Подобным образом складывалась и концепция российского конструктивизма. Стержнем ее была социальная организация жизни в той модели общества, которую строила Россия. М. Я. Гинзбург, идеолог направления, писал о программе функционального творчества, задача которого — «изобретательство новых типов архитектуры, долженствующих оформить социалистический быт»25. Он выделял в архитектурном творчестве момент изобретательский, отождествляя его с творчеством инженерным, но обращенным на решение социальных задач.
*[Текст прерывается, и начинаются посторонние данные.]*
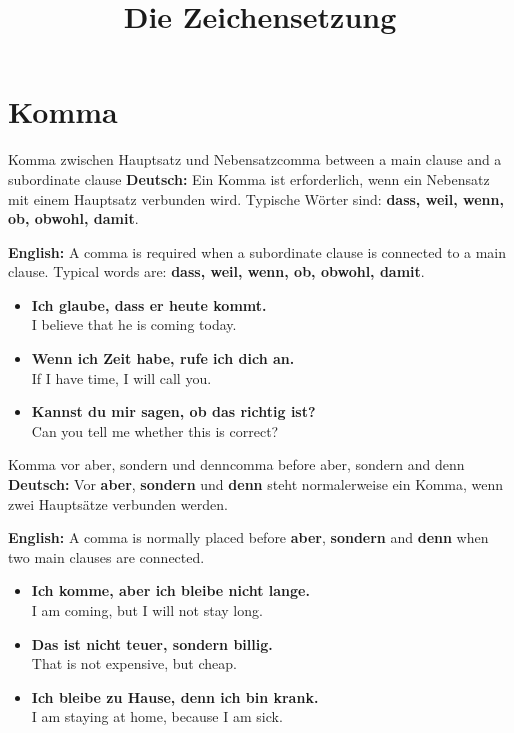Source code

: \documentclass[a4paper,11pt]{article}
\title{Die Zeichensetzung}
\date{}
\newcommand{\GermanText}[1]{\textbf{Deutsch: }#1\par}
\newcommand{\EnglishText}[1]{{\small\color{SoftGray}\textbf{English: }#1\par}}
\newcommand{\ExampleItem}[2]{\item \textbf{#1}\\{\small\color{SoftGray}#2}}
\begin{document}
    \maketitle
    \tableofcontents
    \newpage
    
    
    \section{Komma}
        
        \begin{grammarentry}{Komma zwischen Hauptsatz und Nebensatz}{comma between a main clause and a subordinate clause}
            \GermanText{Ein Komma ist erforderlich, wenn ein Nebensatz mit einem Hauptsatz verbunden wird. Typische Wörter sind: \textbf{dass, weil, wenn, ob, obwohl, damit}.}
            \EnglishText{A comma is required when a subordinate clause is connected to a main clause. Typical words are: \textbf{dass, weil, wenn, ob, obwohl, damit}.}
            
            \begin{exbox}
                \begin{itemize}
                    \ExampleItem{Ich glaube, dass er heute kommt.}{I believe that he is coming today.}
                    \ExampleItem{Wenn ich Zeit habe, rufe ich dich an.}{If I have time, I will call you.}
                    \ExampleItem{Kannst du mir sagen, ob das richtig ist?}{Can you tell me whether this is correct?}
                \end{itemize}
            \end{exbox}
        \end{grammarentry}
        
        \begin{grammarentry}{Komma vor aber, sondern und denn}{comma before aber, sondern and denn}
            \GermanText{Vor \textbf{aber}, \textbf{sondern} und \textbf{denn} steht normalerweise ein Komma, wenn zwei Hauptsätze verbunden werden.}
            \EnglishText{A comma is normally placed before \textbf{aber}, \textbf{sondern} and \textbf{denn} when two main clauses are connected.}
            
            \begin{exbox}
                \begin{itemize}
                    \ExampleItem{Ich komme, aber ich bleibe nicht lange.}{I am coming, but I will not stay long.}
                    \ExampleItem{Das ist nicht teuer, sondern billig.}{That is not expensive, but cheap.}
                    \ExampleItem{Ich bleibe zu Hause, denn ich bin krank.}{I am staying at home, because I am sick.}
                \end{itemize}
            \end{exbox}
        \end{grammarentry}
        
\end{document}
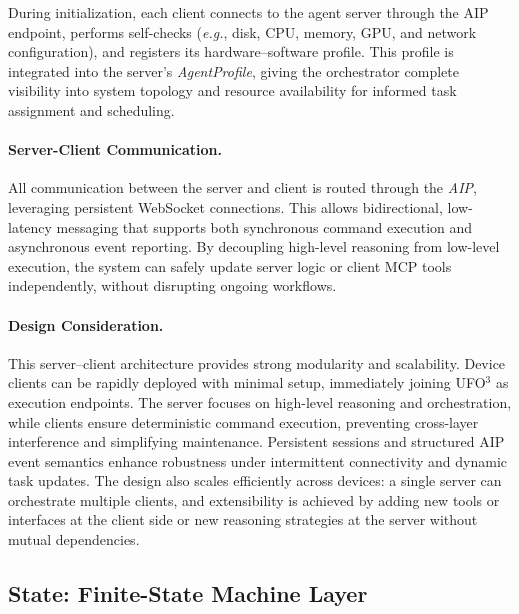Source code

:\documentclass[10pt]{article} %
\newcommand{\ufo}{\textsc{UFO}$^3$\xspace}
\newcommand{\eg}{\textit{e.g.},\xspace}
\begin{document}
During initialization, each client connects to the agent server through the AIP endpoint, performs self-checks (\eg disk, CPU, memory, GPU, and network configuration), and registers its hardware–software profile. This profile is integrated into the server's \textit{AgentProfile}, giving the orchestrator complete visibility into system topology and resource availability for informed task assignment and scheduling.


\paragraph{Server-Client Communication.}  
All communication between the server and client is routed through the \emph{AIP}, leveraging persistent WebSocket connections. This allows bidirectional, low-latency messaging that supports both synchronous command execution and asynchronous event reporting. By decoupling high-level reasoning from low-level execution, the system can safely update server logic or client MCP tools independently, without disrupting ongoing workflows.

\paragraph{Design Consideration.}  
This server–client architecture provides strong modularity and scalability. Device clients can be rapidly deployed with minimal setup, immediately joining \ufo as execution endpoints. The server focuses on high-level reasoning and orchestration, while clients ensure deterministic command execution, preventing cross-layer interference and simplifying maintenance. Persistent sessions and structured AIP event semantics enhance robustness under intermittent connectivity and dynamic task updates. The design also scales efficiently across devices: a single server can orchestrate multiple clients, and extensibility is achieved by adding new tools or interfaces at the client side or new reasoning strategies at the server without mutual dependencies.

\subsection{State: Finite-State Machine Layer}
\end{document}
Техника мыслилась при этом как обобщенный прообраз целесообразного, радикального и однозначного решения любых проблем, а значит, и проблем социальных, человеческих. Первоистоком архитектуры объявлялось «конструирование» самой жизни, здание же выступало как оболочка ее рационально организованных форм. Отсюда — призыв развертывать замысел изнутри — наружу.
Конструктивисты игнорировали форму как категорию, имеющую некое собственное бытие, самоценность и специфические закономерности образования и строения. Даже И. И. Леонидов, вошедший в историю архитектуры, прежде всего как мастер организации формы, утверждал: «…для нас же форма — результат организации и функциональных зависимостей рабочих и конструктив- ных моментов» . С их позиции казалась неприемлемой концепция группировки архитекторов-рационалистов АСНОВА, полагавших необходимым полнее отразить чисто человеческие грани социальных потребностей, а следовательно, работать не только над структурой объекта, но и над организацией всех сторон субъектнообъектных отношений, в том числе — чувственного восприятия объекта.
В соответствии с такой установкой в центре внимания рационалистов оказалась форма как кантовская категория — принцип упорядочения материи в ее чувственно данном разнообразии. II. А. Ладовский, идеолог группы, принял эту категорию за отправное начало в своем конспекте теории архитектуры. Рационалисты испытали влияние теории супрематизма Казимира Малевича. Его призыв — сделать экономию мерой ценности искусства — они претворяли в принцип экономии психической энергии. Ладовский видел в нем главный критерий формообразования, контролируемого «психотехникой» (данными экспериментальной психологии). Как и у конструктивистов, концепция рационалистов основывалась на постулате детерминированности формы. Они, однако, не принимали функцию как нечто однозначное, рассматривая сложную диалектику формообразующих факторов. Возможность «растворения» формы, ее элиминирования структурой функции тем самым исключалась. Оппоненты — конструктивисты и «пролетарские архитекторы» (группа ВОПРА) — называли это формализмом (термин, который получил негативное значение) и доказывали идеологическую несовместимость такового с марксистскими убеждениями. Критика переводилась во внетеоретическую плоскость, доводы ее принимали тональность политического доноса.